A.M.: So you were already working on lyrics for that [solo] record?

I.D.: Yeah, yeah. Most of the beats that I did, I would come up with songs to ‘em before. That helps me do a beat, when I know the rap pocket.

A.M.: Tell me about making The Black Album [Accept Your Own & Be Yourself] (The Black Album).

I.D.: Honestly, that was like a down period for me. That’s kind of where Common and I started going our separate ways. I really wanted The Black Album to be like kinda what Dre did with his album. I really wanted everyone in my circle to get on the album. Which was Common, Shauna, she was in the group Infamous Syndicate, I just got them a record deal. Kanye was around and a couple other people. Dug Infinite was around too.

The whole concept was, everyone get on an album, but [there] was a lot of internal rifts going on and jocking for position that kinda made everybody not participate to the [level] I really wanted the album to be. So I was really a little down about it, I didn’t really want to rap the whole album. I wasn’t really prepared to do it because at the time, I had just built a studio. And I did that whole album myself in that studio. Mixed it, recorded it, no engineer, nothing.

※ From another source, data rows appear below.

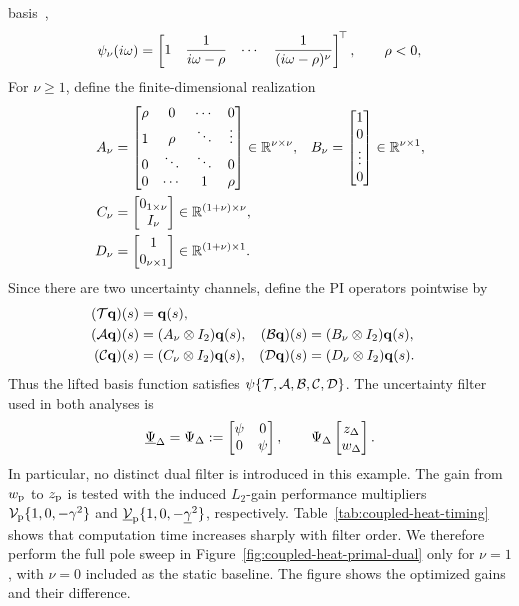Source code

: basis~\cite[Eq.~(12a)]{veenman2016robust},
\begin{equation*}
 \psi_\nu(i\omega)=\bmat{1&\dfrac{1}{i\omega-\rho}&\cdots&
 \dfrac{1}{(i\omega-\rho)^\nu}}^{\!\top},
 \qquad \rho<0,
\end{equation*}
For $\nu\geq1$, define the finite-dimensional realization
\begin{align*}
 A_\nu&=\bmat{
  \rho&0&\cdots&0\\
  1&\rho&\ddots&\vdots\\
  0&\ddots&\ddots&0\\
  0&\cdots&1&\rho}\in\R^{\nu\times\nu},
 &B_\nu&=\bmat{1\\0\\\vdots\\0}\in\R^{\nu\times 1},\\
 C_\nu&=\bmat{0_{1\times\nu}\\I_\nu}\in\R^{(1+\nu)\times\nu},\\
 D_\nu&=\bmat{1\\0_{\nu\times1}}\in\R^{(1+\nu)\times 1}.
\end{align*}
Since there are two uncertainty channels,
define the PI operators pointwise by
\begin{align*}
 (\mcl T\mbf q)(s)&=\mbf q(s),&\\
 (\mcl A\mbf q)(s)&=(A_\nu\otimes I_2)\mbf q(s),&(\mcl B\mbf{q})(s)&=(B_\nu\otimes I_2)\mbf q(s),\\
 (\mcl C\mbf q)(s)&=(C_\nu\otimes I_2)\mbf q(s),&(\mcl D\mbf{q})(s)&=(D_\nu\otimes I_2)\mbf{q}(s).
\end{align*}
Thus the lifted basis function satisfies ${\psi}\{\mcl T,\mcl A,\mcl B,\mcl C,\mcl D\}$.  The uncertainty filter
used in both analyses is
\begin{equation}\label{eq:example-shared-filter}
 \underline{\Psi}_\Delta=\Psi_\Delta
 :=\bmat{\psi&0\\0&\psi},\qquad \Psi_\Delta\bmat{z_\Delta\\w_\Delta}.
\end{equation}
In particular, no distinct dual filter is introduced in this example. The
gain from $w_{\mrm p}$
to $z_{\mrm p}$ is tested with the induced $L_2$-gain performance multipliers
$\mcl V_{\mrm p}\{1,0,-\gamma^2\}$ and
$\underline{\mcl V}_{\mrm p}\{1,0,-\underline\gamma^2\}$, respectively.
Table~\ref{tab:coupled-heat-timing} shows that computation time increases
sharply with filter order.
We therefore perform the full pole sweep in
Figure~\ref{fig:coupled-heat-primal-dual} only for $\nu=1$, with $\nu=0$
included as the static baseline. The figure shows the optimized gains and
their difference.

A.M.: Was this the same equipment you used for Resurrection or had you already upgraded?

I.D.: The funny part is, I told Common, let’s get a house and build a studio and just cut there forever. He didn’t want to do it, so I got a house and built a studio in it. Back then, there was a lot more to it than getting Pro Tools. I was learning how to engineer, learning how to run all this equipment, tape machines, all kinds of stuff. And what happened was, Common felt like, ‘You focus on all that, I gotta do an album’. And he kinda went and did an album without me. That was like our little rift period. But I was in such a beat zone at that moment, I was like, ‘He’s not going to finish his album without me coming with something’, so I didn’t really worry about it. And once I finished the album, he was shooting the “Reminding Me (Of Sef)”, he had the whole album [One Day It’ll All Make Sense] done, he was like, ‘You could come with a couple more beats’. And I came with enough to get 10 on that next album. In a real short amount of time.

My album wasn’t the funnest experience, but I really feel like I was probably in my biggest zone on the beats in that time period.

A.M.: Could you tell me about “State To State” off that album, with Common and Dug Infinite on it?

I.D.: That was one of the ones where I played it…’cause I really wasn’t playing [Common] my album and I played him that one. And even though we were going through our little rift, he was like, ‘Man, I need to get on that one’. Again, I already had the words sampled in there [Run D.M.C.’s “My Adidas”] and the beat and everything. So that was one of the fun records. I think the album really would have been what I wanted it to have been, if I had him on every song, that was my plan, I think that album would have been a classic. To me.

A.M.: So it originally would have been more of a producer’s record with a couple featured emcees that would have been on every track?

I.D.: Yeah. Kinda like how Dre and Snoop was. Dr. Dre’s album really wasn’t just all him, it was everybody in their circle.